## What to work on
From the first record through the last, copy each one exactly.

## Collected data
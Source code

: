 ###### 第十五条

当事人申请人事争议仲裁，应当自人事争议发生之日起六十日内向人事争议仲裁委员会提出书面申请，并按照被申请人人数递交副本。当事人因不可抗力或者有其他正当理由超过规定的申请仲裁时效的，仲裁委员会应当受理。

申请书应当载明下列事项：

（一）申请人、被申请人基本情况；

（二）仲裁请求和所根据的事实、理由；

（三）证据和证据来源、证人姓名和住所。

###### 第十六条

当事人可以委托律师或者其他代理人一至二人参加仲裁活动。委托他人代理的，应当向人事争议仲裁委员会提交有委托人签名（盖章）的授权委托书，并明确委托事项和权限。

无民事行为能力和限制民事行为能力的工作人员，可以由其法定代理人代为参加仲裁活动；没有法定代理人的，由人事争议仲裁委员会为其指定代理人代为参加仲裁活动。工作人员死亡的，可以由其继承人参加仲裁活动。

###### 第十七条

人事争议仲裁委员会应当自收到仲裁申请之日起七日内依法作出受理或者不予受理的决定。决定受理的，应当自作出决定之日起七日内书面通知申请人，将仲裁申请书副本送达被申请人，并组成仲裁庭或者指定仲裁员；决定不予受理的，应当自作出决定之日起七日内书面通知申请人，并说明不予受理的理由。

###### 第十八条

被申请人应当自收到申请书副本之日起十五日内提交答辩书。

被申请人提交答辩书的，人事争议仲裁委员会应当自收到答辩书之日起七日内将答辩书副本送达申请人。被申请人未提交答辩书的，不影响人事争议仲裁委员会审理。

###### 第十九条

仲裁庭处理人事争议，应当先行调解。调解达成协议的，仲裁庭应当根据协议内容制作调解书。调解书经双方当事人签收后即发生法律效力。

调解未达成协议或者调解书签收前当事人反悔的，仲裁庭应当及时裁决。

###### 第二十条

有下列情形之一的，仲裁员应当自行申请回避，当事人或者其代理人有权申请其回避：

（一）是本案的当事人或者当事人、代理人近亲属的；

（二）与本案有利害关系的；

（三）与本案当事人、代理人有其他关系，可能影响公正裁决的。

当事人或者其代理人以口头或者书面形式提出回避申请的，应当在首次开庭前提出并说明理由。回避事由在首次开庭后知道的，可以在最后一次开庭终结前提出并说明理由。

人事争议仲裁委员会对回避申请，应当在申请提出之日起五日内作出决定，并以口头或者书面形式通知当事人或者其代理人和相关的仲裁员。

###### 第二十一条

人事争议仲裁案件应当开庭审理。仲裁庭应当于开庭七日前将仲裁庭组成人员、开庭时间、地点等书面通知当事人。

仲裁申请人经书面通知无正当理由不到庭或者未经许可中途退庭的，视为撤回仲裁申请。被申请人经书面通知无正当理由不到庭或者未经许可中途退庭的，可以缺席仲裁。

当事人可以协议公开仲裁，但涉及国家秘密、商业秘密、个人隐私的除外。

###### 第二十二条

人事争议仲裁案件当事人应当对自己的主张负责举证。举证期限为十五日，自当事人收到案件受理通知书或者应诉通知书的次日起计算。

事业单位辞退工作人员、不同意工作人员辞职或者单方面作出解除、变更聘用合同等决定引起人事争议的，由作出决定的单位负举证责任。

## Result of this exercise
Source code

: ###### 第十五条

当事人申请人事争议仲裁，应当自人事争议发生之日起六十日内向人事争议仲裁委员会提出书面申请，并按照被申请人人数递交副本。当事人因不可抗力或者有其他正当理由超过规定的申请仲裁时效的，仲裁委员会应当受理。

申请书应当载明下列事项：

（一）申请人、被申请人基本情况；

（二）仲裁请求和所根据的事实、理由；

（三）证据和证据来源、证人姓名和住所。

###### 第十六条

当事人可以委托律师或者其他代理人一至二人参加仲裁活动。委托他人代理的，应当向人事争议仲裁委员会提交有委托人签名（盖章）的授权委托书，并明确委托事项和权限。

无民事行为能力和限制民事行为能力的工作人员，可以由其法定代理人代为参加仲裁活动；没有法定代理人的，由人事争议仲裁委员会为其指定代理人代为参加仲裁活动。工作人员死亡的，可以由其继承人参加仲裁活动。

###### 第十七条

人事争议仲裁委员会应当自收到仲裁申请之日起七日内依法作出受理或者不予受理的决定。决定受理的，应当自作出决定之日起七日内书面通知申请人，将仲裁申请书副本送达被申请人，并组成仲裁庭或者指定仲裁员；决定不予受理的，应当自作出决定之日起七日内书面通知申请人，并说明不予受理的理由。

###### 第十八条

被申请人应当自收到申请书副本之日起十五日内提交答辩书。

被申请人提交答辩书的，人事争议仲裁委员会应当自收到答辩书之日起七日内将答辩书副本送达申请人。被申请人未提交答辩书的，不影响人事争议仲裁委员会审理。

###### 第十九条

仲裁庭处理人事争议，应当先行调解。调解达成协议的，仲裁庭应当根据协议内容制作调解书。调解书经双方当事人签收后即发生法律效力。

调解未达成协议或者调解书签收前当事人反悔的，仲裁庭应当及时裁决。

###### 第二十条

有下列情形之一的，仲裁员应当自行申请回避，当事人或者其代理人有权申请其回避：

（一）是本案的当事人或者当事人、代理人近亲属的；

（二）与本案有利害关系的；

（三）与本案当事人、代理人有其他关系，可能影响公正裁决的。

当事人或者其代理人以口头或者书面形式提出回避申请的，应当在首次开庭前提出并说明理由。回避事由在首次开庭后知道的，可以在最后一次开庭终结前提出并说明理由。

人事争议仲裁委员会对回避申请，应当在申请提出之日起五日内作出决定，并以口头或者书面形式通知当事人或者其代理人和相关的仲裁员。

###### 第二十一条

人事争议仲裁案件应当开庭审理。仲裁庭应当于开庭七日前将仲裁庭组成人员、开庭时间、地点等书面通知当事人。

仲裁申请人经书面通知无正当理由不到庭或者未经许可中途退庭的，视为撤回仲裁申请。被申请人经书面通知无正当理由不到庭或者未经许可中途退庭的，可以缺席仲裁。

当事人可以协议公开仲裁，但涉及国家秘密、商业秘密、个人隐私的除外。

###### 第二十二条

人事争议仲裁案件当事人应当对自己的主张负责举证。举证期限为十五日，自当事人收到案件受理通知书或者应诉通知书的次日起计算。

事业单位辞退工作人员、不同意工作人员辞职或者单方面作出解除、变更聘用合同等决定引起人事争议的，由作出决定的单位负举证责任。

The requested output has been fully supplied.